「〇〇と言えば?」“真っ先に思い浮かぶ企業”になるマーケティング戦略とは?
「もはやリスティング広告では、差が出なくなってきている」と話すのは、トライバルメディアハウスの池田氏。池田氏は、短期的なCPA至上主義から抜け出し、中長期的な売上を上げるためには「想起」が重要だと語る。価格競争に巻き込まれずブランド指名買いされる商品は、ニーズ顕在時に真っ先に思い出してもらえる第一想起ブランドだ。「Web担当者Forum ミーティング2023 秋」のセッションでは、第一想起、最低でも想起集合(想起TOP3)に入るためのプレファレンス(好意/選好)の高め方について、その全容と構造を池田氏が解説した。
もはやリスティング広告では差がつかない
電通の「2022年 日本の広告費」によるとインターネット広告媒体費は2.5兆円まで成長し、そのうち約40%が検索連動型広告、いわゆるリスティング広告に使われている。なぜ、広告主はリスティング広告に多くの費用を投下するのか?
ニーズが顕在化している『いますぐ客』を、効率的に収穫するのに最も長けた手段がリスティング広告だからです。逆に、ディスプレイ広告や動画広告など、リスティング広告以外の広告をなぜやるかといえば、リスティング広告より短期的な獲得効率は悪いながら、(最終的には)リスティング広告よりも多くの顧客を獲得できるから。リスティング広告よりも『いますぐ客』を効率的に収穫できる広告施策はないので、皆やっているんです(池田氏)

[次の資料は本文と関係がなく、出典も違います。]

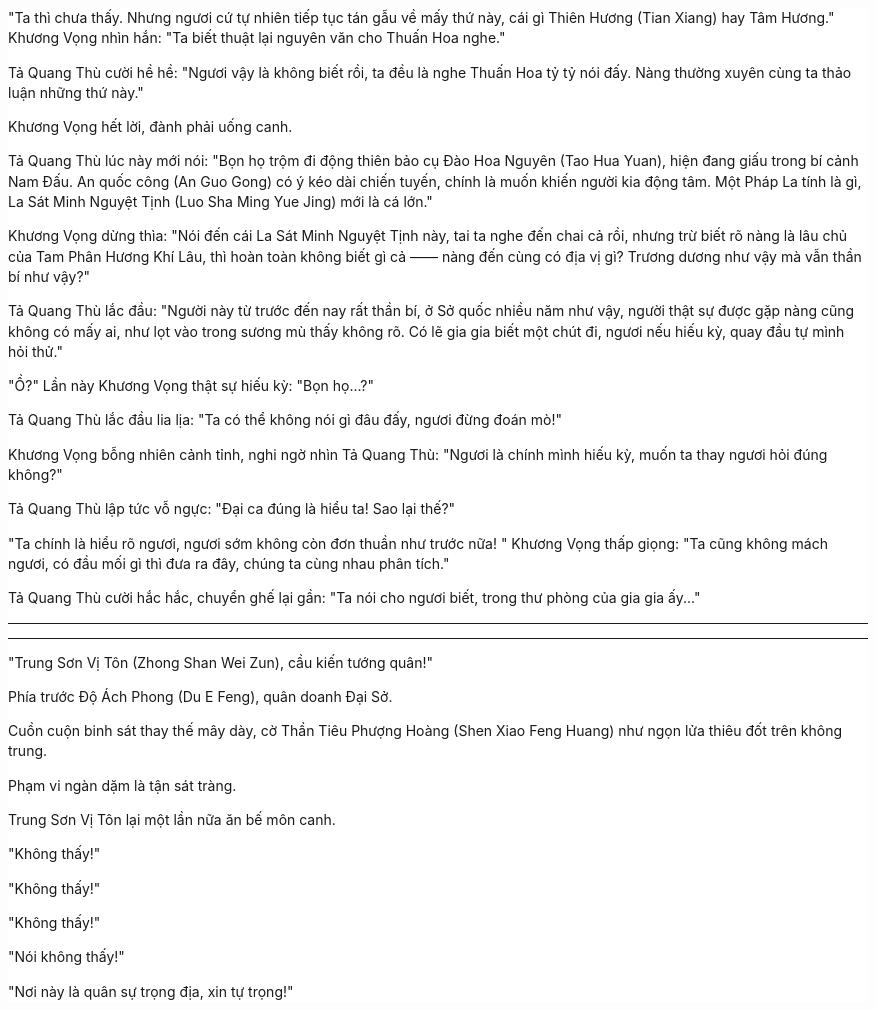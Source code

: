 "Ta thì chưa thấy. Nhưng ngươi cứ tự nhiên tiếp tục tán gẫu về mấy thứ này, cái gì Thiên Hương (Tian Xiang) hay Tâm Hương." Khương Vọng nhìn hắn: "Ta biết thuật lại nguyên văn cho Thuấn Hoa nghe."

Tả Quang Thù cười hề hề: "Ngươi vậy là không biết rồi, ta đều là nghe Thuấn Hoa tỷ tỷ nói đấy. Nàng thường xuyên cùng ta thảo luận những thứ này."

Khương Vọng hết lời, đành phải uống canh.

Tả Quang Thù lúc này mới nói: "Bọn họ trộm đi động thiên bảo cụ Đào Hoa Nguyên (Tao Hua Yuan), hiện đang giấu trong bí cảnh Nam Đấu. An quốc công (An Guo Gong) có ý kéo dài chiến tuyến, chính là muốn khiến người kia động tâm. Một Pháp La tính là gì, La Sát Minh Nguyệt Tịnh (Luo Sha Ming Yue Jing) mới là cá lớn."

Khương Vọng dừng thìa: "Nói đến cái La Sát Minh Nguyệt Tịnh này, tai ta nghe đến chai cả rồi, nhưng trừ biết rõ nàng là lâu chủ của Tam Phân Hương Khí Lâu, thì hoàn toàn không biết gì cả —— nàng đến cùng có địa vị gì? Trương dương như vậy mà vẫn thần bí như vậy?"

Tả Quang Thù lắc đầu: "Người này từ trước đến nay rất thần bí, ở Sở quốc nhiều năm như vậy, người thật sự được gặp nàng cũng không có mấy ai, như lọt vào trong sương mù thấy không rõ. Có lẽ gia gia biết một chút đi, ngươi nếu hiếu kỳ, quay đầu tự mình hỏi thử."

"Ồ?" Lần này Khương Vọng thật sự hiếu kỳ: "Bọn họ...?"

Tả Quang Thù lắc đầu lia lịa: "Ta có thể không nói gì đâu đấy, ngươi đừng đoán mò!"

Khương Vọng bỗng nhiên cảnh tỉnh, nghi ngờ nhìn Tả Quang Thù: "Ngươi là chính mình hiếu kỳ, muốn ta thay ngươi hỏi đúng không?"

Tả Quang Thù lập tức vỗ ngực: "Đại ca đúng là hiểu ta! Sao lại thế?"

"Ta chính là hiểu rõ ngươi, ngươi sớm không còn đơn thuần như trước nữa! " Khương Vọng thấp giọng: "Ta cũng không mách ngươi, có đầu mối gì thì đưa ra đây, chúng ta cùng nhau phân tích."

Tả Quang Thù cười hắc hắc, chuyển ghế lại gần: "Ta nói cho ngươi biết, trong thư phòng của gia gia ấy..."

-------------------

---------------------------

"Trung Sơn Vị Tôn (Zhong Shan Wei Zun), cầu kiến tướng quân!"

Phía trước Độ Ách Phong (Du E Feng), quân doanh Đại Sở.

Cuồn cuộn binh sát thay thế mây dày, cờ Thần Tiêu Phượng Hoàng (Shen Xiao Feng Huang) như ngọn lửa thiêu đốt trên không trung.

Phạm vi ngàn dặm là tận sát tràng.

Trung Sơn Vị Tôn lại một lần nữa ăn bế môn canh.

"Không thấy!"

"Không thấy!"

"Không thấy!"

"Nói không thấy!"

"Nơi này là quân sự trọng địa, xin tự trọng!"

各社がしのぎを削る中、もはやリスティング広告では差が出なくなってきている。どこで競合と差をつけるのか。「中長期的な売上を上げるための最重要KGIは想起だ」と池田氏。顧客が何かを必要としたその瞬間、どれくらいの順位で会社や商品、ブランドを思い出してもらえるかが重要だ。認知度ではなく、想起率だ。
1つの施策をやれば売上が上がる万能施策は存在しない
「売上が足りない」ということはよく聞くが、売上は単なる結果。アウトプットとしての売上は直接コントロールできない。飲めば誰でも健康になる、万能薬的な健康薬が存在しないのと同じで、この施策をやれば売上が上がるという万能施策は存在しない。
症状に応じた治療を行い、個々の症状が解決すれば健康になる。売上もこの構造と同じだ。テレビCMを行うと、認知があがる。パブリシティに出ると、好意や信頼や興味喚起ができる。Webサイトによって、理解が促進できる。購入意向を短期的に高めたいなら、販促で高める。それらの施策の結果として、売上が上がる。
全ての一個一個の施策は、何かの病気を個別に治していて、全部治ると健康になる。つまり、売上が上がるということです(池田氏)
施策から入らず、因果を構造化して、問題を明らかにする
施策の効果がでない原因は、病気と飲む薬が間違っているからだ。どの病気に何の薬を飲むべきかを考えるときに、因果を構造化し、何が原因かを明らかにする必要があるが、どこに問題があるかを特定することは簡単ではない。池田氏は因果構造を理解するために、ダイエットを例に説明した。
体重は、摂取カロリーよりも消費カロリーが多ければ痩せる。食べる量をコントロールし、摂取カロリー以上に運動すれば痩せるのは明白なのに、それでもダイエットが難しいのはなぜか。単純な因果関係ではなく、上記の図のように因果が構造的になっているからだ。
企業のマーケティング課題も同じだという。自社の予算投下量、競合の動向など、要因は構造的につながっている。ひとつのことをすれば、全体の課題が解決するという単純な因果関係にはならない。因果を構造化して解きほぐし、最初に優先順位を高く時間とお金を使って解決するところを明らかにしないと、飲むべき薬は決まらない。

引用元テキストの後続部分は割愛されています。